Contact : Mehdi Derradji : +33 6 52 21 15 61
[1] En mai 1994, Paul Barril part au Rwanda avec deux membres de la famille Habyarimana (Léon Habyarimana et Alphonse Ntirivamunda) et avec ses hommes (Marc Poussard et quatre autres qui resteront sur place : Luc Dupriez, Christophe Meynard, Jean-Marc Souren, Franck Appieto). Un avion Falcon est réservé le 6 mai. Le départ a lieu le 9 mai du Bourget. L’avion fait une courte escale sur la base d’Istres. L’avion arrive le 9 mai à Bangui, puis repart le 11 pour Goma. Les passagers passent le 11 mai au Rwanda, vers Gisenyi, puis Kigali.
[2] Jean Kambanda, condamné à la prison à perpétuité pour génocide par le TPIR (Tribunal pénal international pour le Rwanda).
[3] Alors que l’aéroport civil de Marignane est à proximité immédiate, juste de l’autre côté de l’étang de Berre . C’est à Marignane qu’aurait dû avoir lieu – à supposer qu’elle ait été requise – une escale technique pour un avion privé.
[4] Au contraire, ce passage par une base de l’armée fait écho à la stratégie indirecte proposée du général Quesnot, et aux rencontres Huchon-Rwabalinda (Voir « Le crapuleux destin de Robert-Bernard Martin : Bob Denard et le Rwanda », rapport de l’association Survie, février 2018, p.25).
[5] A une époque où personne d’autre ne se rend au Rwanda.
[6] Une boîte noire est retrouvée le 27 mai par les casques bleus à Kigali, abandonnée à proximité des lieux du crash de l’avion d’Habyarimana – alors que l’accès à ce lieu leur avait été interdit par les FAR jusqu’au 21 mai. Il sera établi qu’il s’agit en fait d’une boîte noire (voice recorder) de Concorde d’Air France. Elle contient un montage d’extraits de conversation entre la tour de contrôle et un appareil sur le tarmac de Kigali. Cette boîte noire « dépos[ée] dans l’herbe à Kigali après l’attentat du 6 avril 1994, alors que la ville est à feu et à sang » pose de nombreuses questions, dont la réponse – comme l’indique le journaliste Patrick de St Exupéry en conclusion de son article – « se trouve à un endroit, un seul : Paris ». (cf. « Le prétendu mystère de la boîte noire du génocide rwandais » Patrick de St Exupéry, Le Monde, 9 avril 2009)

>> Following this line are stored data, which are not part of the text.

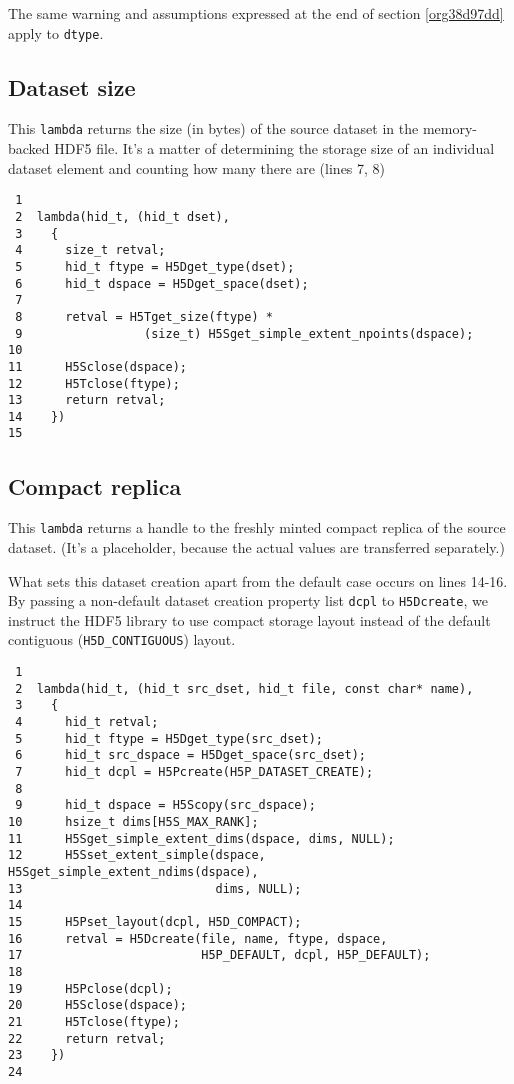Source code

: \documentclass[a4paper, 12pt]{article}
\begin{document}
The same warning and assumptions expressed at the end of section
\ref{org38d97dd} apply to \texttt{dtype}.

\subsection{Dataset size \label{orge27ca63}}
\label{sec:org8516942}

This \texttt{lambda} returns the size (in bytes) of the source dataset in the
memory-backed HDF5 file. It's a matter of determining the storage size
of an individual dataset element and counting how many there are
(lines 7, 8)

\begin{verbatim}
 1
 2  lambda(hid_t, (hid_t dset),
 3    {
 4      size_t retval;
 5      hid_t ftype = H5Dget_type(dset);
 6      hid_t dspace = H5Dget_space(dset);
 7
 8      retval = H5Tget_size(ftype) *
 9                 (size_t) H5Sget_simple_extent_npoints(dspace);
10
11      H5Sclose(dspace);
12      H5Tclose(ftype);
13      return retval;
14    })
15
\end{verbatim}

\subsection{Compact replica \label{org563ffcf}}
\label{sec:org1a60af2}

This \texttt{lambda} returns a handle to the freshly minted compact replica of
the source dataset. (It's a placeholder, because the actual values are
transferred separately.)

What sets this dataset creation apart from the default case occurs on lines
14-16. By passing a non-default dataset creation
property list \texttt{dcpl} to \texttt{H5Dcreate}, we instruct the HDF5 library to use compact
storage layout instead of the default contiguous (\texttt{H5D\_CONTIGUOUS}) layout.

\begin{verbatim}
 1
 2  lambda(hid_t, (hid_t src_dset, hid_t file, const char* name),
 3    {
 4      hid_t retval;
 5      hid_t ftype = H5Dget_type(src_dset);
 6      hid_t src_dspace = H5Dget_space(src_dset);
 7      hid_t dcpl = H5Pcreate(H5P_DATASET_CREATE);
 8
 9      hid_t dspace = H5Scopy(src_dspace);
10      hsize_t dims[H5S_MAX_RANK];
11      H5Sget_simple_extent_dims(dspace, dims, NULL);
12      H5Sset_extent_simple(dspace, H5Sget_simple_extent_ndims(dspace),
13                           dims, NULL);
14
15      H5Pset_layout(dcpl, H5D_COMPACT);
16      retval = H5Dcreate(file, name, ftype, dspace,
17                         H5P_DEFAULT, dcpl, H5P_DEFAULT);
18
19      H5Pclose(dcpl);
20      H5Sclose(dspace);
21      H5Tclose(ftype);
22      return retval;
23    })
24
\end{verbatim}
\end{document}
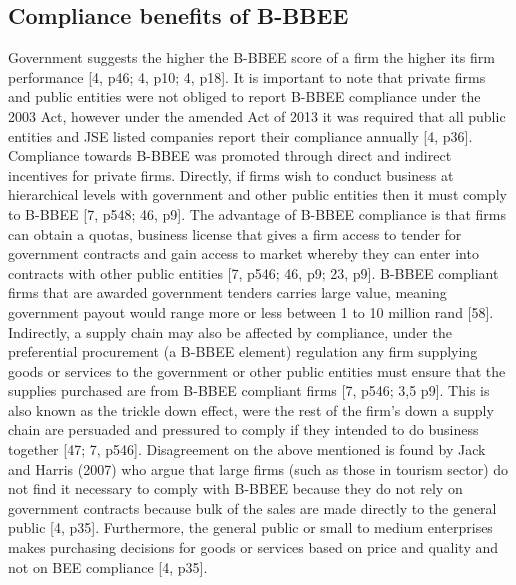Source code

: \subsection{Compliance benefits of B-BBEE}
Government suggests the higher the B-BBEE score of a firm the higher its firm performance [4, p46; 4, p10; 4, p18]. It is important to note that private firms and public entities were not obliged to report B-BBEE compliance under the 2003 Act, however under the amended Act of 2013 it was required that all public entities and JSE listed companies report their compliance annually [4, p36]. Compliance towards B-BBEE was promoted through direct and indirect incentives for private firms. Directly, if firms wish to conduct business at hierarchical levels with government and other public entities then it must comply to B-BBEE [7, p548; 46, p9]. The advantage of B-BBEE compliance is that firms can obtain a quotas, business license that gives a firm access to tender for government contracts and gain access to market whereby they can enter into contracts with other public entities [7, p546; 46, p9; 23, p9]. B-BBEE compliant firms that are awarded government tenders carries large value, meaning government payout would range more or less between 1 to 10 million rand [58]. Indirectly, a supply chain may also be affected by compliance, under the preferential procurement (a B-BBEE element) regulation any firm supplying goods or services to the government or other public entities must ensure that the supplies purchased are from B-BBEE compliant firms [7, p546; 3,5 p9]. This is also known as the trickle down effect, were the rest of the firm's down a supply chain are persuaded and pressured to comply if they intended to do business together [47; 7, p546]. Disagreement on the above mentioned is found by Jack and Harris (2007) who argue that large firms (such as those in tourism sector) do not find it necessary to comply with B-BBEE because they do not rely on government contracts because bulk of the sales are made directly to the general public [4, p35]. Furthermore, the general public or small to medium enterprises makes purchasing decisions for goods or services based on price and quality and not on BEE compliance [4, p35].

[7] Paul Barril est visé depuis huit ans par une information judiciaire portant sur des faits de complicité de génocide, suite à une plainte en 2013 de Survie, de la Ligue des droits de l’Homme et de la Fédération internationale des droits de l’Homme. Malgré les multiples preuves du soutien apporté par Paul Barril et ses hommes au régime génocidaire, Paul Barril n’a jamais été mis en examen. Aujourd’hui sévèrement atteint par la maladie de Parkinson, les chances de le voir répondre de ses actes devant la justice s’amenuisent. Près de 28 ans après le génocide des Tutsis au Rwanda, de nombreuses zones d’ombre demeurent sur le recours par les décideurs français de l’époque à des mercenaires.